Проза Балларда, какой бы сложной она не была, следует простой и линейной схеме «причина-следствие»: на входе — современность, на выходе — безумие. Киберпанк, очевидно, не просто так заимствует из баллардовских антиутопий, но отношения романов Балларда с современностью и капитализмом все же более замысловаты, чем у киберпанка. Структура художественных образов в киберпанке — это замкнутая система, которая обращается сама к себе, и то же самое верно для наупанка.

Военная мода в романе Гибсона «Нулевая история» — хороший пример подобной динамики: военный образ становится модным, поэтому он проникает в мир повседневной моды; дизайнеры вырывают его из контекста, продают похожую одежду на улице; военные обновляют свой образ, чтобы привлечь новобранцев; дизайнеры продают свои творения военным — цикл начинается снова. Корпорации не заинтересованы в завершении этого цикла, но хотят использовать этот цикл в своих интересах.

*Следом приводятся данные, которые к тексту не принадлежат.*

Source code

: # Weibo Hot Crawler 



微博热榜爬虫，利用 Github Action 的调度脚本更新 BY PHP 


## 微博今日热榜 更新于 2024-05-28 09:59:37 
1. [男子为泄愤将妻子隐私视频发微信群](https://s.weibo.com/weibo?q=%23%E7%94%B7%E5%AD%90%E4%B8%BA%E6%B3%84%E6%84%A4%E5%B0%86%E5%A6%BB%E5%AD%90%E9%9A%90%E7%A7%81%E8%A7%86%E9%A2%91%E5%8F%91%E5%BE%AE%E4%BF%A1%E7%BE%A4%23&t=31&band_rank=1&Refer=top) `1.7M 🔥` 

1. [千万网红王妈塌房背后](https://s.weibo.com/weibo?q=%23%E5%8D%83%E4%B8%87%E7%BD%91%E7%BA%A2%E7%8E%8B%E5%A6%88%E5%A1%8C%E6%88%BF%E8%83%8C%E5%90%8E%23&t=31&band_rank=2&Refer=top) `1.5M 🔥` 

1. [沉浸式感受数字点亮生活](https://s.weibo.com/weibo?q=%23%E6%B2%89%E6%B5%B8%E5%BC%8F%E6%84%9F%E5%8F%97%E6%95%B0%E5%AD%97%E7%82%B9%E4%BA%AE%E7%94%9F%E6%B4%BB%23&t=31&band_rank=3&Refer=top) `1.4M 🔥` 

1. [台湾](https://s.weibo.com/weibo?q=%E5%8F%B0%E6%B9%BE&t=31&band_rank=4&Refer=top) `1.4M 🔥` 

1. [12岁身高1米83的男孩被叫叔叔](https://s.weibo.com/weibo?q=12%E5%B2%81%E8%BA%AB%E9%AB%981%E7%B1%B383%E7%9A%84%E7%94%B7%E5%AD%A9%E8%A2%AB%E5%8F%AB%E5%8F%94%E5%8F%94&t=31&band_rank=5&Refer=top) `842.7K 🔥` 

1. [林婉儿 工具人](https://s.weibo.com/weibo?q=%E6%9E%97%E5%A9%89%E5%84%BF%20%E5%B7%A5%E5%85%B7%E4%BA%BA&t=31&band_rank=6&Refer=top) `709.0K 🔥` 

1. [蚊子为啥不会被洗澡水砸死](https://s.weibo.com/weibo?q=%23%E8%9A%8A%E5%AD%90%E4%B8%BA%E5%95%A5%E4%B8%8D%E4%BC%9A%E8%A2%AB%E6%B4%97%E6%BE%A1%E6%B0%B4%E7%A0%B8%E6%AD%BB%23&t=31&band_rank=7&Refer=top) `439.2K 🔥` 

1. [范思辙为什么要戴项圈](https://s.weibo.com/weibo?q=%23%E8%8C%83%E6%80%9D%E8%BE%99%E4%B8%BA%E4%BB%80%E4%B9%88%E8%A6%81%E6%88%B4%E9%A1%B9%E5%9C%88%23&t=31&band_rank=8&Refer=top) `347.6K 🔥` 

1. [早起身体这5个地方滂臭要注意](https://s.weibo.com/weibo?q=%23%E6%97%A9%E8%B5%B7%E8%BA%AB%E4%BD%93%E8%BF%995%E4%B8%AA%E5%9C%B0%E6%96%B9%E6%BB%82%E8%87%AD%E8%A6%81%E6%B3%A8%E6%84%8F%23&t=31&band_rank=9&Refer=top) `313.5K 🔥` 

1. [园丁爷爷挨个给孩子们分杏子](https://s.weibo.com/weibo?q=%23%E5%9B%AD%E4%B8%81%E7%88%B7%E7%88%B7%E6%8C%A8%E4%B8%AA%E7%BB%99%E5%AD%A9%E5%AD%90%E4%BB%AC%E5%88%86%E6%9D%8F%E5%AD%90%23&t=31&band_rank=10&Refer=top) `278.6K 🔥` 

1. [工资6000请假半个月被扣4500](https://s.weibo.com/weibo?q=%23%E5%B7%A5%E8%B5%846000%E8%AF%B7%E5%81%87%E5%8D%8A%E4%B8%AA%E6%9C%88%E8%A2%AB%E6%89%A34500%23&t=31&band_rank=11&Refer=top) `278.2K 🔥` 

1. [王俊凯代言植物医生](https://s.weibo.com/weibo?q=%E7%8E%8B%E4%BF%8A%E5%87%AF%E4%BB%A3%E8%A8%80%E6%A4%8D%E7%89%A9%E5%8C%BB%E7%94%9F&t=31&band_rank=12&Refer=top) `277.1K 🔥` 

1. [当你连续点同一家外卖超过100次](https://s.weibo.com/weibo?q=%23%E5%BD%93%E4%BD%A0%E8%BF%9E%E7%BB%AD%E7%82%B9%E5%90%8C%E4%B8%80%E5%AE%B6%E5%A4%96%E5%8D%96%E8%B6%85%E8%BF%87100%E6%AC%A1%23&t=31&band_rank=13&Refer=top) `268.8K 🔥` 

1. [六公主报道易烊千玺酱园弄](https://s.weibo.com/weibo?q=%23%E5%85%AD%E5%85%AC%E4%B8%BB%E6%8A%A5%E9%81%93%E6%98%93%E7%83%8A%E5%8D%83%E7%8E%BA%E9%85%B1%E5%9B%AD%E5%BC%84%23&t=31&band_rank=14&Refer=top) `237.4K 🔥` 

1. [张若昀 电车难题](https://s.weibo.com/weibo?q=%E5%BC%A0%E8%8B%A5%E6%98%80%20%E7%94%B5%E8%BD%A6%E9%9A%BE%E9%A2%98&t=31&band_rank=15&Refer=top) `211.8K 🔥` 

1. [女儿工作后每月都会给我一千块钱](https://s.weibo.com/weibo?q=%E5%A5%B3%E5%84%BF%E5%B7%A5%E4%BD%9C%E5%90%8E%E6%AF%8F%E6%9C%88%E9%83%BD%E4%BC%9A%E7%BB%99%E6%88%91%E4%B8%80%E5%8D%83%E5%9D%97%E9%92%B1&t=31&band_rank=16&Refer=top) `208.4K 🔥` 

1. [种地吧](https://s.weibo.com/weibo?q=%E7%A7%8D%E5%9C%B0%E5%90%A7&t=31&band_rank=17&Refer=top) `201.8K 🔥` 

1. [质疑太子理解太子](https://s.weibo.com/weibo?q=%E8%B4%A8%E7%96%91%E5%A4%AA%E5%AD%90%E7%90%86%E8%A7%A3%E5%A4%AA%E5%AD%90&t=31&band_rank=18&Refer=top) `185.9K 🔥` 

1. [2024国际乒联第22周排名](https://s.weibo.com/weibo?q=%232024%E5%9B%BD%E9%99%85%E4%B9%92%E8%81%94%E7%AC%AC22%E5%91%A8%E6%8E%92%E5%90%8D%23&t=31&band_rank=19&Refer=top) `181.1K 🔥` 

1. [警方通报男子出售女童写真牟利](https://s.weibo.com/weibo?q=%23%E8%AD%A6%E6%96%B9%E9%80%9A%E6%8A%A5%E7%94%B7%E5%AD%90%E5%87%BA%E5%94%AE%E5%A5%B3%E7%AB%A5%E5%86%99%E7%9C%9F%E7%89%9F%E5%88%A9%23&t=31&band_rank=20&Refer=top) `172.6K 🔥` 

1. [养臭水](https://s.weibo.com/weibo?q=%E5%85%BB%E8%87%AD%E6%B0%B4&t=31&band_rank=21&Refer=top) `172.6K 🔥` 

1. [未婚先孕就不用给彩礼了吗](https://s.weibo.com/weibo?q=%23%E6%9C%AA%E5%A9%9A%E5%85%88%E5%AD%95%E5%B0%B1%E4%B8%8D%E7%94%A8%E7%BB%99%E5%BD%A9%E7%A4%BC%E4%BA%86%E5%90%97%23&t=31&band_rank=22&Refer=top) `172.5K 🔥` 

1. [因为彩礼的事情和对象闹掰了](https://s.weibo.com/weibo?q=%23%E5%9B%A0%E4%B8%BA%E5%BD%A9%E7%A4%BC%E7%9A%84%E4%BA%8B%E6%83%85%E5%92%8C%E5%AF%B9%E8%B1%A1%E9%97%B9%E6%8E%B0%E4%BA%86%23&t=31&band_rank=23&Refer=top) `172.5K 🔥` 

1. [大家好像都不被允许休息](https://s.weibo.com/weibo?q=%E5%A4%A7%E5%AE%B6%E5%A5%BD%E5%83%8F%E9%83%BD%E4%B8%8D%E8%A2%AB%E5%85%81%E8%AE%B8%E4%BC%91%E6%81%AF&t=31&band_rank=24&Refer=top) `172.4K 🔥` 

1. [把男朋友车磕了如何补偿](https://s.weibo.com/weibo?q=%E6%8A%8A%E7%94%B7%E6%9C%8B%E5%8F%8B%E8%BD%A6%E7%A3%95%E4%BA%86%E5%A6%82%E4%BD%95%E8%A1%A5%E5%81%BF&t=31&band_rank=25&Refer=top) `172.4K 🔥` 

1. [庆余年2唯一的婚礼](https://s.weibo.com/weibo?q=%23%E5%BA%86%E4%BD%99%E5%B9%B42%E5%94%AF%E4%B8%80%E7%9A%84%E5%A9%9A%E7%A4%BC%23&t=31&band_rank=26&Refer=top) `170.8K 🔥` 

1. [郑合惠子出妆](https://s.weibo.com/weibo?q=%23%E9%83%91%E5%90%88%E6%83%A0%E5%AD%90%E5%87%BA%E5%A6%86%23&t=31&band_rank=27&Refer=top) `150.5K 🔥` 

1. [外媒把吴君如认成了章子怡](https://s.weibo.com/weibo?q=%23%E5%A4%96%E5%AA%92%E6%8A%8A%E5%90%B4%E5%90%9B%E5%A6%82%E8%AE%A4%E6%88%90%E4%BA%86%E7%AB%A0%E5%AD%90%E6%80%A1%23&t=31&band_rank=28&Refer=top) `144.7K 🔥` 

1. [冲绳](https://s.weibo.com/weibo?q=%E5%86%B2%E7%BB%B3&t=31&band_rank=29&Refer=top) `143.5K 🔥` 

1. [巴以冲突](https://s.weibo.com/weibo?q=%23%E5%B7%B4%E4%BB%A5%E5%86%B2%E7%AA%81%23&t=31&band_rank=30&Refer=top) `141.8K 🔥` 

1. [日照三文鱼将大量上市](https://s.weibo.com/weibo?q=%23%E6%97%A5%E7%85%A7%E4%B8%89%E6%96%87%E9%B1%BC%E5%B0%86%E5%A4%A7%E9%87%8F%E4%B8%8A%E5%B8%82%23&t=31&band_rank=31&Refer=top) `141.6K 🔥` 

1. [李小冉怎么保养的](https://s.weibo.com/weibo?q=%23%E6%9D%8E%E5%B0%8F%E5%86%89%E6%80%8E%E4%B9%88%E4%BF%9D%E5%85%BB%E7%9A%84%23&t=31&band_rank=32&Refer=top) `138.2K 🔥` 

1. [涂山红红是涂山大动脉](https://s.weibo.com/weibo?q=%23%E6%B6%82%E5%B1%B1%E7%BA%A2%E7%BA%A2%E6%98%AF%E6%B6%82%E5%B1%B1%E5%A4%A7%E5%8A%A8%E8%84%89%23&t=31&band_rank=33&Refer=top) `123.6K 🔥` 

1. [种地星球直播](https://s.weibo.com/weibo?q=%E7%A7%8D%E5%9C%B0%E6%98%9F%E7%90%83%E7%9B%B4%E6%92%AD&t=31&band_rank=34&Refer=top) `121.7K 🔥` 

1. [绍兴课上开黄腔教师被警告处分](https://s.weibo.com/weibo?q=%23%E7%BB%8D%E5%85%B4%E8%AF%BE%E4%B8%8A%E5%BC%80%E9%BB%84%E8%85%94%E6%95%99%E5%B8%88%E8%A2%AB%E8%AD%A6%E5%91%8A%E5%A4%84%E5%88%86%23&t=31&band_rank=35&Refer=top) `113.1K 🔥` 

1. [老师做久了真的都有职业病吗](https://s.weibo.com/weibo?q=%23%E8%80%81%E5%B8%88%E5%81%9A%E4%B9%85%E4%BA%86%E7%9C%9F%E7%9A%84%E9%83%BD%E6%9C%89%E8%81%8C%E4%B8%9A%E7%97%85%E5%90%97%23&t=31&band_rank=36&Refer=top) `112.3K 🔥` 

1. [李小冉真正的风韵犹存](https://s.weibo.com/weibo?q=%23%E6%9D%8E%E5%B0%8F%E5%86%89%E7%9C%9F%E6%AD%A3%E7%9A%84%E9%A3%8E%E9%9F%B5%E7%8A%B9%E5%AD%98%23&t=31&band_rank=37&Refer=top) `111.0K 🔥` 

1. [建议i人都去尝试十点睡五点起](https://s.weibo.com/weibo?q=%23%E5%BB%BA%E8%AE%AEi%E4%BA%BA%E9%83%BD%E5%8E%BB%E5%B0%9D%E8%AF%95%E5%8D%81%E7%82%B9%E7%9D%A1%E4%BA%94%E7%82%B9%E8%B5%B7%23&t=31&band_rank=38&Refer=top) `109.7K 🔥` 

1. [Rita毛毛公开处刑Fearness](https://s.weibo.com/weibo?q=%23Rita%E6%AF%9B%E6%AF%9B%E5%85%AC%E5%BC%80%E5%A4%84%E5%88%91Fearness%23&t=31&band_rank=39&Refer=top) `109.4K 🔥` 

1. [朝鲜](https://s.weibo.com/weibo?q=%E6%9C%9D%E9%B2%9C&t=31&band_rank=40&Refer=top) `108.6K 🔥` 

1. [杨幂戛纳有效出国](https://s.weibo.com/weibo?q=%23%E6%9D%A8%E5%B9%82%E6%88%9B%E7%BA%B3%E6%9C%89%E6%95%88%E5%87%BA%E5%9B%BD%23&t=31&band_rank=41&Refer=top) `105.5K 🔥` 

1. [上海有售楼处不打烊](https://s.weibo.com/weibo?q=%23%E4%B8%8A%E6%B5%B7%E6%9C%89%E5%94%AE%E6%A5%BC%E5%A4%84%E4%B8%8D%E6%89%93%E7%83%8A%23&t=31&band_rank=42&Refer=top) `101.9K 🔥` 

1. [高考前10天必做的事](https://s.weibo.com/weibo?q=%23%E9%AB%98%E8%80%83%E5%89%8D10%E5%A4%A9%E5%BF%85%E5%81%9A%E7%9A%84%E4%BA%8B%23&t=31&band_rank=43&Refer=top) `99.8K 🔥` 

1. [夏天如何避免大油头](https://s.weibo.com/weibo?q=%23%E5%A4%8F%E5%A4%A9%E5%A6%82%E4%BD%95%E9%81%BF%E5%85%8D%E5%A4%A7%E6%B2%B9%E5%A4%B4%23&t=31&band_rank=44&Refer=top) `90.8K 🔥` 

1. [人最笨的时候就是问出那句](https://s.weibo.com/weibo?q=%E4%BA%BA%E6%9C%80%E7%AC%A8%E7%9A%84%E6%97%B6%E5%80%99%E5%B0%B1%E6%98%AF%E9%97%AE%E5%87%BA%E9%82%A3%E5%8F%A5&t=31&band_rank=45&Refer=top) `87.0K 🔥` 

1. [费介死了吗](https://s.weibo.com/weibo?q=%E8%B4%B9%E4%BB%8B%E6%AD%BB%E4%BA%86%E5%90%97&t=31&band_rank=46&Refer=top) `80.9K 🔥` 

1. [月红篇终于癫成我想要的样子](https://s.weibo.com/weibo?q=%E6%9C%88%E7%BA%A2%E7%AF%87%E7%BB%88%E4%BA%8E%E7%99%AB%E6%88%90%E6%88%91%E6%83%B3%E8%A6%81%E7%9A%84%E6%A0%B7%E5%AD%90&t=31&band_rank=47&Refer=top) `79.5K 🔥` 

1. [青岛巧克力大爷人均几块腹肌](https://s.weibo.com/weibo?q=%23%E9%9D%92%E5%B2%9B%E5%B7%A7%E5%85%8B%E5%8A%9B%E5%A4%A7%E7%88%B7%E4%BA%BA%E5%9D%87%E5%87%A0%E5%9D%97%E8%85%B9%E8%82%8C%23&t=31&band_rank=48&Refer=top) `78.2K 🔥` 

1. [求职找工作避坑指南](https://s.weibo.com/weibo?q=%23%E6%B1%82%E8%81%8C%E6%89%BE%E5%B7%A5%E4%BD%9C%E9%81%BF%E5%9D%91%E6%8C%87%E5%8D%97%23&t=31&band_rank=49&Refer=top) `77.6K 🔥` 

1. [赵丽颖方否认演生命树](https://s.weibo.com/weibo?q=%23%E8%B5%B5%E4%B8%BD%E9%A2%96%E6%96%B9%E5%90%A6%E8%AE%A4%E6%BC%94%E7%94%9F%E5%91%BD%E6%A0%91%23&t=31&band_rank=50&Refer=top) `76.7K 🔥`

Аналогично, «Зенитный угол» Стерлинга начинается со сцены, в которой два героя наблюдают за спутником через телескоп. Спутники, в свою очередь, передают информацию о наблюдениях обратно, поэтому в некотором смысле они наблюдают и за героями. Таким образом, роман переносит читателя из закрытого и абстрактного мира компьютеров в материальный и открытый космос.

«Зенитный угол» рассказывает историю доктора Вандевеера, компьютерщика, который в порыве желания что-то сделать после 11 сентября добровольно берется за исправление хаотичной структуры устаревшего в 90-е Интернета и за починку дефектного спутника-шпиона. Вандевееру приходится иметь дело с самым современным программным обеспечением и оборудованием стоимостью в миллиарды долларов, но при этом он продолжает вести жизнь а ля панк, путешествовать одному, одному сидеть в сверхсекретном подземном бункере или в неблагоустроенной квартире в плохом районе округа Колумбия, вдали от своей жены-астронома и новорожденного сына.

«Слэм» Льюиса Шайнера 

«"Вот он" — сказал Дэйв, — "тот, кем все хотят меня видеть. Простецкая работа, ипотека, жена, дети — все как у людей. Меня убивает то, что я сижу здесь, смотрю на все это и чувствую, как будто я что-то упускаю". "Они программируют тебя на такое чувство", — сказал Бобби, — "С помощью телевидения, школы и фильмов"»

Льюис Шайнер, соавтор Стерлинга в создании журнала Cheap Truth, опубликовал в 1990 году роман «Слэм» о… скейтбординге. В начале романа главный герой, бездельник средних лет Дэйв, только что вышедший из тюрьмы после срока за налоговое мошенничество, читает экземпляр журнала «Омни», научно-фантастического журнала, в котором впервые были опубликованы рассказы Уильяма Гибсона.

«Дэйв остановился, чтобы посмотреть на подчеркнутые фразы в статье, вырванной из "Омни": "...артефакты, которые невзначай ведут культуру к анархии. Скейтборд — один из них... как и микрокомпьютер"»
Это ссылка на колонку «Онлайн-анархист: Искусственный интеллект» Фреда Хэпгуда, журнала Омни, выпуск 10-6, от марта 1988. Статья описывает портрет хакера Тома Дженнингса, создателя FidoNet.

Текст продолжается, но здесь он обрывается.